[Stored dataset items]
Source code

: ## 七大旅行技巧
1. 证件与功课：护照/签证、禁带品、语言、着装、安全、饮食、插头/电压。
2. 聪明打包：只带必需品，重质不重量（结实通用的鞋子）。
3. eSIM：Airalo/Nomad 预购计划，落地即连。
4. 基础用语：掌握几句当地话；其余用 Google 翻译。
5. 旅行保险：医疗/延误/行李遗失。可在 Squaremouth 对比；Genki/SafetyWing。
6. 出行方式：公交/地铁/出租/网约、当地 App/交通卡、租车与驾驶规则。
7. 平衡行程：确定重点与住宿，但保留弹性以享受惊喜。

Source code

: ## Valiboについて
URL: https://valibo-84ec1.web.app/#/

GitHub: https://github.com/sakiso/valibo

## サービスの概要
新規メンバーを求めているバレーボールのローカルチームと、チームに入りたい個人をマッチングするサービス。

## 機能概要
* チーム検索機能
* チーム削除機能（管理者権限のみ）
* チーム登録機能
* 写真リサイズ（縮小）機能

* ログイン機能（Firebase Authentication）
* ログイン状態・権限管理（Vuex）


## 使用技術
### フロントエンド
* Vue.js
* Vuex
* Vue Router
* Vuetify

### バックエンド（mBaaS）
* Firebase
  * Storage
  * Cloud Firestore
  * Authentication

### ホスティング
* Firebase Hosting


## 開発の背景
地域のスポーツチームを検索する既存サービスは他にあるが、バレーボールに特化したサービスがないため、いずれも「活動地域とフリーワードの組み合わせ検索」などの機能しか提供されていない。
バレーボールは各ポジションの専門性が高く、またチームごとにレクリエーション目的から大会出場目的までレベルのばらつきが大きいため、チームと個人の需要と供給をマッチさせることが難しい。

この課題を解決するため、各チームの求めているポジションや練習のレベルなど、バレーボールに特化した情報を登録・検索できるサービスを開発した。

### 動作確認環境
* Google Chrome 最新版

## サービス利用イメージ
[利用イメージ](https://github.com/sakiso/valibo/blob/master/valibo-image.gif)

• [How to complete this task]: Each record above should be retyped in full, exactly as shown.

• [Response to the task]:
Source code

: ## 七大旅行技巧
1. 证件与功课：护照/签证、禁带品、语言、着装、安全、饮食、插头/电压。
2. 聪明打包：只带必需品，重质不重量（结实通用的鞋子）。
3. eSIM：Airalo/Nomad 预购计划，落地即连。
4. 基础用语：掌握几句当地话；其余用 Google 翻译。
5. 旅行保险：医疗/延误/行李遗失。可在 Squaremouth 对比；Genki/SafetyWing。
6. 出行方式：公交/地铁/出租/网约、当地 App/交通卡、租车与驾驶规则。
7. 平衡行程：确定重点与住宿，但保留弹性以享受惊喜。

Source code

: ## Valiboについて
URL: https://valibo-84ec1.web.app/#/

GitHub: https://github.com/sakiso/valibo

## サービスの概要
新規メンバーを求めているバレーボールのローカルチームと、チームに入りたい個人をマッチングするサービス。

## 機能概要
* チーム検索機能
* チーム削除機能（管理者権限のみ）
* チーム登録機能
* 写真リサイズ（縮小）機能

* ログイン機能（Firebase Authentication）
* ログイン状態・権限管理（Vuex）


## 使用技術
### フロントエンド
* Vue.js
* Vuex
* Vue Router
* Vuetify

### バックエンド（mBaaS）
* Firebase
  * Storage
  * Cloud Firestore
  * Authentication

### ホスティング
* Firebase Hosting


## 開発の背景
地域のスポーツチームを検索する既存サービスは他にあるが、バレーボールに特化したサービスがないため、いずれも「活動地域とフリーワードの組み合わせ検索」などの機能しか提供されていない。
バレーボールは各ポジションの専門性が高く、またチームごとにレクリエーション目的から大会出場目的までレベルのばらつきが大きいため、チームと個人の需要と供給をマッチさせることが難しい。

この課題を解決するため、各チームの求めているポジションや練習のレベルなど、バレーボールに特化した情報を登録・検索できるサービスを開発した。

### 動作確認環境
* Google Chrome 最新版

## サービス利用イメージ
[利用イメージ](https://github.com/sakiso/valibo/blob/master/valibo-image.gif)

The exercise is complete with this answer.